Photo Credit: Bill O’Leary

As an award-winning journalist for NPR, many can instantly recognize Jacki Lyden’s voice as she was a host and correspondent for over thirty years. She is passionate about the intersection between mental health and caregiving, a subject that affects almost one-fourth of Americans over 45.

In 1997, Jacki published Daughter of the Queen of Sheba, a critically-acclaimed memoir which chronicles her life growing up in the presence of her mother’s profound mental illness. The memoir, which The New York Times described as “vivid, original, lyrical,” was immediately optioned by Wind Dancer Films for Meryl Streep and Gwyneth Paltrow. She has given a myriad of talks on mental illness and still actively partakes in her mother’s care. Jacki is at work on a new memoir, Tell Me Something Good, which frames how life can change in a moment.

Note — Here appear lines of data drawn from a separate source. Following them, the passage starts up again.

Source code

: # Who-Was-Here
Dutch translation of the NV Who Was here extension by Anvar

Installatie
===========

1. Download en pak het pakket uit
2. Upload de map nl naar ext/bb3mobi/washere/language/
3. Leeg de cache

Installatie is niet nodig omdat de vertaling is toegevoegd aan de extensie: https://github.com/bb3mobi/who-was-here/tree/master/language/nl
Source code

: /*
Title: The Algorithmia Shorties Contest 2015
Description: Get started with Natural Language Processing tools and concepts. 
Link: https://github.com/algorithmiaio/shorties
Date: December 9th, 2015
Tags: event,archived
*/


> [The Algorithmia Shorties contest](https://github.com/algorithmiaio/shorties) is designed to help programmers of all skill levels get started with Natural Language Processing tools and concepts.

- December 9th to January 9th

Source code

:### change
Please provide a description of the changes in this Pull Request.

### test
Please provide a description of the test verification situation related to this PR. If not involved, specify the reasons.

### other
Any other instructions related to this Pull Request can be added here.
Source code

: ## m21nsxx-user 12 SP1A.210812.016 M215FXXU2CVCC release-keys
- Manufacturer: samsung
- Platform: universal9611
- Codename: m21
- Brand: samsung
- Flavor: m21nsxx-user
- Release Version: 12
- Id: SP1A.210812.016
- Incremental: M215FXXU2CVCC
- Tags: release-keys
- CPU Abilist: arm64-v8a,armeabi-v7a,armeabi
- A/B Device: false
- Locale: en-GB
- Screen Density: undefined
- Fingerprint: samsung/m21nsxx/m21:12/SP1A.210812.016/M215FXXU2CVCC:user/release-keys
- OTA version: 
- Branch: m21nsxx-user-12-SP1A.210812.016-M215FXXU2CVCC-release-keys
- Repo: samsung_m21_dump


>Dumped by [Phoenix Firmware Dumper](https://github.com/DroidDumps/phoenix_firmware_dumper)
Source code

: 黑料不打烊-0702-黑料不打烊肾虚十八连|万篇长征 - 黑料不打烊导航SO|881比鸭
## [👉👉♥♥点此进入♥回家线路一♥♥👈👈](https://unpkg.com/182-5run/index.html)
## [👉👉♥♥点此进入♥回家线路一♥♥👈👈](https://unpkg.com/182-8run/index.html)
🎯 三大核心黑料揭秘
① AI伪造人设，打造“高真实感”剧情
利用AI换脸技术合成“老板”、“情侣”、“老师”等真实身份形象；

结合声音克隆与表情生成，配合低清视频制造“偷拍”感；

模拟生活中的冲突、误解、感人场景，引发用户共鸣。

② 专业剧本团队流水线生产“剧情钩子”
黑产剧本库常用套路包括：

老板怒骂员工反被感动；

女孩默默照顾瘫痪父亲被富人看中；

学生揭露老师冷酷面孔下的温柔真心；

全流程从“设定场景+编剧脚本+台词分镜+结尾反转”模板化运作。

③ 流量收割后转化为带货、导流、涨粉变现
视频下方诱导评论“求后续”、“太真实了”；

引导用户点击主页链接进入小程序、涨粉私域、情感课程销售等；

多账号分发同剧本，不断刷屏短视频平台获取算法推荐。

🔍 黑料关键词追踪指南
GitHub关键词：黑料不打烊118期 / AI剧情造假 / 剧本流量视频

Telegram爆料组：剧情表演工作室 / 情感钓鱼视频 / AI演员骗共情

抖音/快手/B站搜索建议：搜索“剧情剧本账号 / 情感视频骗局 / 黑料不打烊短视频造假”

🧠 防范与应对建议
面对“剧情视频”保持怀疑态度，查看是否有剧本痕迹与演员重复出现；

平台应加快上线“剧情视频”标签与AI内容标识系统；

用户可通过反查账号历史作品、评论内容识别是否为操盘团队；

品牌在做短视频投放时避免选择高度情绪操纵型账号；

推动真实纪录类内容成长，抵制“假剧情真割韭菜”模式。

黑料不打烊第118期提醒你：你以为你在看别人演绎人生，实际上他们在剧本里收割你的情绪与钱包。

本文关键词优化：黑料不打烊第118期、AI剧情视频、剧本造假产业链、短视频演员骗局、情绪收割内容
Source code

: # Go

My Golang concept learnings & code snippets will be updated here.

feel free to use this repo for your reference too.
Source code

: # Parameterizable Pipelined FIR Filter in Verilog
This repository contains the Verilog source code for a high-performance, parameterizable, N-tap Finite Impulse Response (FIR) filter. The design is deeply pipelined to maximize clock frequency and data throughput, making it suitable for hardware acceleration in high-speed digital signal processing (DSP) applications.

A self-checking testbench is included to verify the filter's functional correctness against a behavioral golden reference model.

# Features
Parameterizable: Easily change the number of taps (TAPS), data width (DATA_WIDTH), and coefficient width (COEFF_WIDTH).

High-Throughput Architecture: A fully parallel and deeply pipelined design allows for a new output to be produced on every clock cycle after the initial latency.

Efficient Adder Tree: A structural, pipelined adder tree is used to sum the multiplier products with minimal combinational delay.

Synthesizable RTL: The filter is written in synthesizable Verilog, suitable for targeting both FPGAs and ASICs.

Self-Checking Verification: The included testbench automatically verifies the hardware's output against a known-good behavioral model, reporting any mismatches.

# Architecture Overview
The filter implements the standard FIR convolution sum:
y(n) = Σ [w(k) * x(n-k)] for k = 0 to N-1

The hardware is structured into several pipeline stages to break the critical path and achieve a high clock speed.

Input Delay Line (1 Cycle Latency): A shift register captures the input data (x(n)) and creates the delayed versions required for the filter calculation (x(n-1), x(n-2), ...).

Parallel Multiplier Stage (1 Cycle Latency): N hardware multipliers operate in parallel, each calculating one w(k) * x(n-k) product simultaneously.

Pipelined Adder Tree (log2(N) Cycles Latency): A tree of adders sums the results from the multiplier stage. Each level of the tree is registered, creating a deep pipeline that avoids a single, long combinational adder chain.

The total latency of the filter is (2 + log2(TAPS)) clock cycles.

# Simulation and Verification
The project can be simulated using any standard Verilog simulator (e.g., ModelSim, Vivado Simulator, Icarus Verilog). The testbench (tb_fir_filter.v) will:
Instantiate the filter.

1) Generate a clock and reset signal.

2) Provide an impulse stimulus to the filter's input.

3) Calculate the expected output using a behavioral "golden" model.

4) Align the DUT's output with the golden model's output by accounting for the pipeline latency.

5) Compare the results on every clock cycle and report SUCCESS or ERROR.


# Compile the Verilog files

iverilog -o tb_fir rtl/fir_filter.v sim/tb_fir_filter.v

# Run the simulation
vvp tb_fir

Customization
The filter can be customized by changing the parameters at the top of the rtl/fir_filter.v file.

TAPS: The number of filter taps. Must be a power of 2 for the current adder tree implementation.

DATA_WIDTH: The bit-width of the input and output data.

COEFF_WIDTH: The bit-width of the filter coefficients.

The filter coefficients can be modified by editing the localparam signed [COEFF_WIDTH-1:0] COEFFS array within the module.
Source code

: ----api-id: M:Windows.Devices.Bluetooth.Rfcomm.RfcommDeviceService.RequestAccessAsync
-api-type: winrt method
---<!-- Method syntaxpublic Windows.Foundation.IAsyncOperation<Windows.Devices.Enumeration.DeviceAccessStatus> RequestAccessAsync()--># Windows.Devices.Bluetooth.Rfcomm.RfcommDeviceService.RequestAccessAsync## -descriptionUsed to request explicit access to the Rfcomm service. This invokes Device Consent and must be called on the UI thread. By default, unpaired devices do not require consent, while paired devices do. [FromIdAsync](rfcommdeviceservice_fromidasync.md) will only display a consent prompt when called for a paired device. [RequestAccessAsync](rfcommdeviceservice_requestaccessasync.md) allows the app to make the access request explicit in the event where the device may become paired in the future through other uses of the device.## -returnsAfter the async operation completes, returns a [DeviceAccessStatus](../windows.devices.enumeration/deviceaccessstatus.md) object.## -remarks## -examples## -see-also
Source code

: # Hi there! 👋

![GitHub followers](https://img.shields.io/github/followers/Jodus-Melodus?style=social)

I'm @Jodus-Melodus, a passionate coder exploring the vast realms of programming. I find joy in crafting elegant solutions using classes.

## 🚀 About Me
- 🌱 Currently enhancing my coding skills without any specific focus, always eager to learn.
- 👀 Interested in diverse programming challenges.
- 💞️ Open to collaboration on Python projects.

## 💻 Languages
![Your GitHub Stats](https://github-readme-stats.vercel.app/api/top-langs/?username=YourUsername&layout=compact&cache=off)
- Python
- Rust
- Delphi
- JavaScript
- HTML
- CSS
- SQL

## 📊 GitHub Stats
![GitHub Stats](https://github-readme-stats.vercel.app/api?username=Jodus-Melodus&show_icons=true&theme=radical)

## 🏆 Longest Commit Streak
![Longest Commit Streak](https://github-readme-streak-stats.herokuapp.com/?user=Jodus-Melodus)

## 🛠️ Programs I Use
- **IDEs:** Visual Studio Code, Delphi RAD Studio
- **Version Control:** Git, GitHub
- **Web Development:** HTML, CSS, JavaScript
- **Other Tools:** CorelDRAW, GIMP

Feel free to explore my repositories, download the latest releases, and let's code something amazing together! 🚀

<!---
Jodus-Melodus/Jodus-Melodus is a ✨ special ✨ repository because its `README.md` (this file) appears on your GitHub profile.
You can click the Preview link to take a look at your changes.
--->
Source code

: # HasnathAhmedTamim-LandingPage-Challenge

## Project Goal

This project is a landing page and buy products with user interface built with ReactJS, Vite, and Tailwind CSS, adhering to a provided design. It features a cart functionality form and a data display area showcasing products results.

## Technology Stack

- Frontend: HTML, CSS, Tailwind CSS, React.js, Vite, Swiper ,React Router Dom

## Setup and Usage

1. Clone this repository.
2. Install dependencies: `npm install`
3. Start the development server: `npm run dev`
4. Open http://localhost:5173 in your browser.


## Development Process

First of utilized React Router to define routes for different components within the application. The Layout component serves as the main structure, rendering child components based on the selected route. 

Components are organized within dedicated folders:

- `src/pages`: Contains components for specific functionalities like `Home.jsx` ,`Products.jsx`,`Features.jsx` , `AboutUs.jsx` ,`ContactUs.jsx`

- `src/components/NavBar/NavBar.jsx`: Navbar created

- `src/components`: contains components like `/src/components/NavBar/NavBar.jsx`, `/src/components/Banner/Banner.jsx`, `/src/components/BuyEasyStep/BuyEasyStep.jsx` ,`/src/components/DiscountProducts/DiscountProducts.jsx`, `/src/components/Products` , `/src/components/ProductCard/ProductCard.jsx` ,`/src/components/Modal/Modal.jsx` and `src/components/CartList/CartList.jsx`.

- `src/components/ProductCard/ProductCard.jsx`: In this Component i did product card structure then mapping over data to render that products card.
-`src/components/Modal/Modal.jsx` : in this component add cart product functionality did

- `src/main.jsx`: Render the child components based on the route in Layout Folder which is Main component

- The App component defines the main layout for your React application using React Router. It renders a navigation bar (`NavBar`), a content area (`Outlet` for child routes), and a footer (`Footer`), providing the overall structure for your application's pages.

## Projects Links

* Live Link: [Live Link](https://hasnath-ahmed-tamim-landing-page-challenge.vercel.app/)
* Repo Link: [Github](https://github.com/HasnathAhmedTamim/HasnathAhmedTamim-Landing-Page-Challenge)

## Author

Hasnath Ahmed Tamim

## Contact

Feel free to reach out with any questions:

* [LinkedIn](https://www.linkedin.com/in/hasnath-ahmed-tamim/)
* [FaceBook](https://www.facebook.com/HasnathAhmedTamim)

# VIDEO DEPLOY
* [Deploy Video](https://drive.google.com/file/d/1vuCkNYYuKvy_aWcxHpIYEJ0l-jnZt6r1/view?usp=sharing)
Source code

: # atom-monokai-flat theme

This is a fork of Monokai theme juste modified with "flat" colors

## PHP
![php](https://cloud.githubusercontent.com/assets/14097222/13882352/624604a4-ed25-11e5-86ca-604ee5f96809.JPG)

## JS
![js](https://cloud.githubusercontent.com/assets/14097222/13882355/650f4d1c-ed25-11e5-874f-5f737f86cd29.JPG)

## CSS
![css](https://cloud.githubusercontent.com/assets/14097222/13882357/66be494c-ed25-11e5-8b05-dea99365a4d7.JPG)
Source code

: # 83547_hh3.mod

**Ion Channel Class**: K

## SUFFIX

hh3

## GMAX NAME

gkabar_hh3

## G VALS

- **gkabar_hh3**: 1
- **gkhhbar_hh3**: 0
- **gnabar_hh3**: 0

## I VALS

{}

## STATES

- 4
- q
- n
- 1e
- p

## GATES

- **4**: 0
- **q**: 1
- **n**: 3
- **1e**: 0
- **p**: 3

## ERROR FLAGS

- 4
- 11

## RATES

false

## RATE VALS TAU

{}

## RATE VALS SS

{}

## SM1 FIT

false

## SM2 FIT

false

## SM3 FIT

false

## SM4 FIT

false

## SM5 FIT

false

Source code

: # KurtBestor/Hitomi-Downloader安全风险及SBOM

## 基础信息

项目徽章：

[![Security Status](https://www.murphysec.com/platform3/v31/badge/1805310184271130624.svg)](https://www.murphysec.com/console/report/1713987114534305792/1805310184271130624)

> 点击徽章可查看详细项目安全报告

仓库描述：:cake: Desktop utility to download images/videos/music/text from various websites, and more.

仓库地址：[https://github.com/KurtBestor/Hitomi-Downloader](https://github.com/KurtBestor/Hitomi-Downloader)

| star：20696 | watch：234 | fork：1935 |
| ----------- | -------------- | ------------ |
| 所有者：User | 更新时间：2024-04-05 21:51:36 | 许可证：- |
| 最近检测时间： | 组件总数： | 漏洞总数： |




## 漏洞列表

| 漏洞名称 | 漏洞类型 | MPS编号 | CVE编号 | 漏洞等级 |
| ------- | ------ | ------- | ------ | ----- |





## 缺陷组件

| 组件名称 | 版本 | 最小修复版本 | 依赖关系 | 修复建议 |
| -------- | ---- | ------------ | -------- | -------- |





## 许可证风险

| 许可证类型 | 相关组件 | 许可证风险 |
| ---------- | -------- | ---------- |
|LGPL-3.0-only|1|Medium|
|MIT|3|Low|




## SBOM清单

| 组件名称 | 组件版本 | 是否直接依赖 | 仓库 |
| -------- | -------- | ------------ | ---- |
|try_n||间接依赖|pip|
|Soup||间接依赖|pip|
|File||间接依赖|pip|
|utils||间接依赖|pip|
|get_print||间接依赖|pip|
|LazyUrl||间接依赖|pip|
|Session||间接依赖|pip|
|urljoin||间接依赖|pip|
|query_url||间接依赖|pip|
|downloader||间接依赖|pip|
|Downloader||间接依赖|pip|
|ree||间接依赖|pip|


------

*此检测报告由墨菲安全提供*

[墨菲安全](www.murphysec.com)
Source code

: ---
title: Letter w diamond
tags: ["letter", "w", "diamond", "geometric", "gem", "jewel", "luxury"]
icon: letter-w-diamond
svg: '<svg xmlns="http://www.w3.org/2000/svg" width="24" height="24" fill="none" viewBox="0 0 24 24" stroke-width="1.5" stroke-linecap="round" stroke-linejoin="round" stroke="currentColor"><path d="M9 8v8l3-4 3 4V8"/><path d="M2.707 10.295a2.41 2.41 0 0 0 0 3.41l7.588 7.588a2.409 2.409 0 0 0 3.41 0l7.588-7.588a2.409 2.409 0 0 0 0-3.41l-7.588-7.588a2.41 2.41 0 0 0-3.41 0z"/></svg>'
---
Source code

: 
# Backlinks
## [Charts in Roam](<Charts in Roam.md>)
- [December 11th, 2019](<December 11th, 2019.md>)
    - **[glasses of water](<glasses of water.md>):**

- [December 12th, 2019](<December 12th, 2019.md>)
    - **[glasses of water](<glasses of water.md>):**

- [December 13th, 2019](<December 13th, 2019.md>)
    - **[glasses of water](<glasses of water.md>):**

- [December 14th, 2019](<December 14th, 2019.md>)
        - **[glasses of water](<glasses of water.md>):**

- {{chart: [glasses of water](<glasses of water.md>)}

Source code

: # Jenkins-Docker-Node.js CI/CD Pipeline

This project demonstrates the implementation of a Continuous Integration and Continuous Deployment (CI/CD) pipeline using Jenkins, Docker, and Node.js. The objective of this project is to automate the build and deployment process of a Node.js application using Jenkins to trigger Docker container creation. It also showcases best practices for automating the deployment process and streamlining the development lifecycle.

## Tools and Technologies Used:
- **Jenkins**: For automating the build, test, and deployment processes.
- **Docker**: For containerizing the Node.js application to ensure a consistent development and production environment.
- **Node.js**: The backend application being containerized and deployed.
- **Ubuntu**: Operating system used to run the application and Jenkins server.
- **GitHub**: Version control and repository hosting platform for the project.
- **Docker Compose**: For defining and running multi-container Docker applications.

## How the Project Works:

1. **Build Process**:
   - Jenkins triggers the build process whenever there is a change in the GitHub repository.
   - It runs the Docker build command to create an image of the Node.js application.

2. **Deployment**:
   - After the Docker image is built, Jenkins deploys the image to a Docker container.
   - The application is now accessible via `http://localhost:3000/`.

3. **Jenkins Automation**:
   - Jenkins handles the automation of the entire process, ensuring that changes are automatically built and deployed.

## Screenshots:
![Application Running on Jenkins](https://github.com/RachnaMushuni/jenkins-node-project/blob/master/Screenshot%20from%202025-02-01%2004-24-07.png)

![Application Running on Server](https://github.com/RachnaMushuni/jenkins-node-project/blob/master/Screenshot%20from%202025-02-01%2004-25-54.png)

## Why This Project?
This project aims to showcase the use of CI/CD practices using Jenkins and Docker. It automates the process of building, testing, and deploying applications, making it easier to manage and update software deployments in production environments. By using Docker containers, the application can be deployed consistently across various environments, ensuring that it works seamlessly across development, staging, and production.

She is a 2017-2018 recipient of the Rosalynn Carter Fellowship for Mental Health Journalism, and early in her career, she won the Grand Prize from the National Mental Health Foundation for a series on the incarceration of the mentally ill in Montana. An avid traveler, Jacki has been all over the world for her work and covered the Middle East for NPR across three conflicts, including both wars in Iraq and Afghanistan.

Jacki regards herself first and foremost as a storyteller and looks for the distinctive human voice in a huge range of national and international stories. She has been awarded the Gracie Award for American Women in Radio and Television and has also received the Alfred I. duPont-Columbia Award for Broadcasting and Journalism. In 2017, she created “Love Comes in at the Eye,” an annual workshop for memoir and first-person writers and podcasters in Renvyle, Ireland. Jacki is married to the Washington Post photographer, Bill O’Leary and lives in and between her residencies in Washington, D.C., Brooklyn, and rural Wisconsin.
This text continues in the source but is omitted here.